Images depicted in movies and television shows of these cattle ranchers (cowboys) have mostly been of white Americans. Although Black cowboys “don’t play a part in the popular narrative, historians estimate that one in four cowboys were Black,” Nodjimbadem wrote. One  of them was William Pickett (ca. 1870–1932), who became a cowboy after completing the fifth grade.
Records show that Pickett was born in 1870 in western Williamson County.

As a young boy he’d watched herder dogs subdue huge steers by biting their upper lips. At around age 10, he decided to do the same but by using his own technique. After perfecting a unique way of steer wrestling -or bulldogging– and roping and riding he began performing stunts at public events.

Steer wrestling, a rodeo event during which a mounted cowboy (or bulldogger) races alongside and then tackles a full-grown steer, was invented by Pickett. If a cowboy is experienced, he can wrestle a steer to the ground in five to eight seconds. Standing at only five feet, seven inches tall and weighing 145 pounds, Pickett used his signature move to grab a steer by its horns, twist its neck, and bite it on one lip.
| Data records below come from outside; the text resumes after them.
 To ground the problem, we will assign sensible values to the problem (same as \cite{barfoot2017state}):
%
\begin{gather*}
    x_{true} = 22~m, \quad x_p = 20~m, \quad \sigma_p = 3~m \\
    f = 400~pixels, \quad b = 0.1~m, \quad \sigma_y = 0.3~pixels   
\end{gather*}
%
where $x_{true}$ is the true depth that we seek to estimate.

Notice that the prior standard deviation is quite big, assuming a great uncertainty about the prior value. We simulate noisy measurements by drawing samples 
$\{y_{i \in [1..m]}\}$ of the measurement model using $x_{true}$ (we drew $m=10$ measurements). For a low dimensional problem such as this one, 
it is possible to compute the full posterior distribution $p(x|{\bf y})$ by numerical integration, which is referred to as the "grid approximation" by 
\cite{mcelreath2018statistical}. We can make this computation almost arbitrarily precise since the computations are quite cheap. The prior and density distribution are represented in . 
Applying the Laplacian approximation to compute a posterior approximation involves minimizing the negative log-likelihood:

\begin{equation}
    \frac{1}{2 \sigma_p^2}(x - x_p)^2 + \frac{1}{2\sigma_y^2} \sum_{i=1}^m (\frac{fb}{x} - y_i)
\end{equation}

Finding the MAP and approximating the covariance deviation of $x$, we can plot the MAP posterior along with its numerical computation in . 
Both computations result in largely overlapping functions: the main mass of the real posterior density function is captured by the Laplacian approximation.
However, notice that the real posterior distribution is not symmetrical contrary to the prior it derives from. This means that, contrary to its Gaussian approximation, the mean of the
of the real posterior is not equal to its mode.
The 500–600-pound animal would then fall backward, allowing Pickett to pull it to the ground.
Once the steer was on its side with all four of its feet pointing in the same direction, Pickett was done. This rapidly became a popular contest at cowboy events, later becoming a standard of contemporary rodeo. Bulldogging however, has since been modified to reduce danger to the steer.

By 1903, Pickett’s career had taken off. This success spurred Dave McClure, an event promoter, to dub Pickett the “Dusky Demon” and bill him as the “most daring cowboy alive.” 
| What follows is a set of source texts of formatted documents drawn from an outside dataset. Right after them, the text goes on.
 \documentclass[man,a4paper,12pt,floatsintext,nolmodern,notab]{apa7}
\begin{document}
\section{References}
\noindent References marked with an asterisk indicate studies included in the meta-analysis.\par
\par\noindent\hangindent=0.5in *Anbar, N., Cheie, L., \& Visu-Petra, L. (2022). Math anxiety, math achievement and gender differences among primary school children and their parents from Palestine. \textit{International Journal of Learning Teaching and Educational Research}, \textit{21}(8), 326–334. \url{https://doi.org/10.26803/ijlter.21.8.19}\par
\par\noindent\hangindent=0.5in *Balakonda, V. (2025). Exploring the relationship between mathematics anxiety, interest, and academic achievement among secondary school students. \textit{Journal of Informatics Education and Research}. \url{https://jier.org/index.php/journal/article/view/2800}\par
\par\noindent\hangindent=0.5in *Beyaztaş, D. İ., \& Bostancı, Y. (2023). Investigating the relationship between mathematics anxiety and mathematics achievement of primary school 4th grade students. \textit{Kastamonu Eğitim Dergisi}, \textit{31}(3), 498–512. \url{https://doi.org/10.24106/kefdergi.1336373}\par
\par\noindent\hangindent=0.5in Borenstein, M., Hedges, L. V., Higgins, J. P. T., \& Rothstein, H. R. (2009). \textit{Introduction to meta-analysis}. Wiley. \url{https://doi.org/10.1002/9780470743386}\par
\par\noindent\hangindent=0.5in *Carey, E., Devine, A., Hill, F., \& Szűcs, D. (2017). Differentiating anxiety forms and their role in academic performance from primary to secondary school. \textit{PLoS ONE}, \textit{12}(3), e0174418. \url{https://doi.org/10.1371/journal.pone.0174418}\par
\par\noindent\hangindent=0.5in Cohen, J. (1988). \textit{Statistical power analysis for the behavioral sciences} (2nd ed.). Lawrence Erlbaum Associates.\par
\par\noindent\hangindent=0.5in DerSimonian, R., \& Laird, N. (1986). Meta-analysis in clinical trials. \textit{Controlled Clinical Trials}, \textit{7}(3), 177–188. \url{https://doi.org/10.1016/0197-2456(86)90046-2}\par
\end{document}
According to Texas history writer Lori Grossman, the term ‘dusky’ was “intended to disguise Pickett’s ethnicity whenever white cowboys shied from appearing on the same program as an African-American man.”

Pickett competed in rodeos large and small, yet amassing a significant record as a competitor was impossible. Although Blacks had not been officially barred from most contests, he was often billed as a Native American or not identified as Black.

The Wild West’s heyday quieted after World War I. Pickett’s show, the 101 Ranch Wild West Show, where he had been a headliner for 26 years, closed down in 1931. He died the following year after a horse kicked him in the head.

Forty years after his death, Pickett became the first black honoree in the National Rodeo Hall of fame. In 1989, he was enshrined in the Pro Rodeo Hall of Fame.

Versions of Pickett’s bulldogging are still performed by rodeo athletes today.